Boy, did these places have houses with decorations. The whole shebang—Santa and his reindeer on the roof, usually fully lit with spotlights, and lots of figures on the lawn, including penguins, snowmen, angels, Snoopy, sometimes even Garfield, and, lots of inanimate Christmas items such as candles, large inflated ornaments, North Poles, whatever. These were usually internally lit, but a real practitioner would make sure these were spotlit as well. And, of course, thousands and thousands of outdoor Christmas lights—along the roofline and eaves, around the garden, up the walkway and around the front door, in the trees, the shrubs, in some cases even around the boat on the trailer in the driveway. This was serious lighting. We knew streets in Weymouth, or Edison, where I imagine the grid was being stressed all night because of the lights. It was, it must be said, splendid. Urban light pollution? You bet.
So this evening, on our second Christmas in the US since we moved away, we went looking. Jeez, what happened? It’s all, well, how to put this? Boring. Not that the decorations have changed. Santa and his reindeer, including Rudolph, are still up there on the roof. The lawns are still covered with Snoopys and penguins and Frostys. But it’s not the same. What happened? Everyone seems to have gotten rid of those large outdoor incandescent lights, the ones that consumed a tanker of oil each night, and replaced them with those little itty bitty white lights. Italian lights, we used to call them, although I don’t imagine we call them that any more. But there they are, everywhere, looking, well, nice.

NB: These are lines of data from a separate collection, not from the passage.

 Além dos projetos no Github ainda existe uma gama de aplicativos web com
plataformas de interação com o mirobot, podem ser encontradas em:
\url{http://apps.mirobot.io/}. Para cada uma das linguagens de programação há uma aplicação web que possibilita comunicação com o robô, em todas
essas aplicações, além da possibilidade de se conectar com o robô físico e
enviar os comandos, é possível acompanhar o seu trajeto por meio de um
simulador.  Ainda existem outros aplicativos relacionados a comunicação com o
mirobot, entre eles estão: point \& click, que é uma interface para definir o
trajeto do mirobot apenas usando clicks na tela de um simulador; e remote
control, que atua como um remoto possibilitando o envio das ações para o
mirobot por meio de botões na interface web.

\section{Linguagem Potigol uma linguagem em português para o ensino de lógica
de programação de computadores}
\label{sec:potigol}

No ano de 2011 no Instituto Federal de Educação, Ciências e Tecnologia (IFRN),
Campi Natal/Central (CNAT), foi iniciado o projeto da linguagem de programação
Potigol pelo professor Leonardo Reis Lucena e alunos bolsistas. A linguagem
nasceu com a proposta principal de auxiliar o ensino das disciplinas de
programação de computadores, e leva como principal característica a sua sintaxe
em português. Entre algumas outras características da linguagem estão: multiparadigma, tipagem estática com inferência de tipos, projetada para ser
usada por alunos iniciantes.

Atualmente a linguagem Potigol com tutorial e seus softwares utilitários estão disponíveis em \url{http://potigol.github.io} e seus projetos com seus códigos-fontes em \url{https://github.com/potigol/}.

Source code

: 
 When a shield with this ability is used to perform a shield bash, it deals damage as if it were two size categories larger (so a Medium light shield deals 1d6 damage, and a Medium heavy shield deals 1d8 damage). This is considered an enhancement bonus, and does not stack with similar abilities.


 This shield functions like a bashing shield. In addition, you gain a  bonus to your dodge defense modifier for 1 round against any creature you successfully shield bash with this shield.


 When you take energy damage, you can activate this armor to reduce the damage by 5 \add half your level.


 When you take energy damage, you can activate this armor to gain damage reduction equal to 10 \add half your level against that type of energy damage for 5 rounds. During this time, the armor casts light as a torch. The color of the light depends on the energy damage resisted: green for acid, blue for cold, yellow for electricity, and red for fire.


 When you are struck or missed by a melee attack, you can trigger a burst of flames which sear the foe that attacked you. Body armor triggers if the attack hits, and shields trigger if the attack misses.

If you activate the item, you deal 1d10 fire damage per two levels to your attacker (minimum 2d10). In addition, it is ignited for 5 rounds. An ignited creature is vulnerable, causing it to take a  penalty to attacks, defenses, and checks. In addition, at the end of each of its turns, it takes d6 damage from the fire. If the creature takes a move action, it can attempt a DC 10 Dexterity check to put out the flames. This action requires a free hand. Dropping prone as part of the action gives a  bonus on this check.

People go whole-hog to make sure there isn’t an inch of unoccupied space on the roof and the lawn, and then they illuminate it all with these little itty bitty lights? Or lites, which seems the more appropriate spelling. What is this?
They say there’s a war on Christmas. Well, maybe there is. It’s a war to replace tasteless over the top deranged drop-dead astonishing outdoor Christmas extravaganzas with something that looks designed by Martha Stewart. What is the world coming to? Honestly, if this great nation can’t muster the courage to blow a couple of power stations at Christmas any more, what hope is there?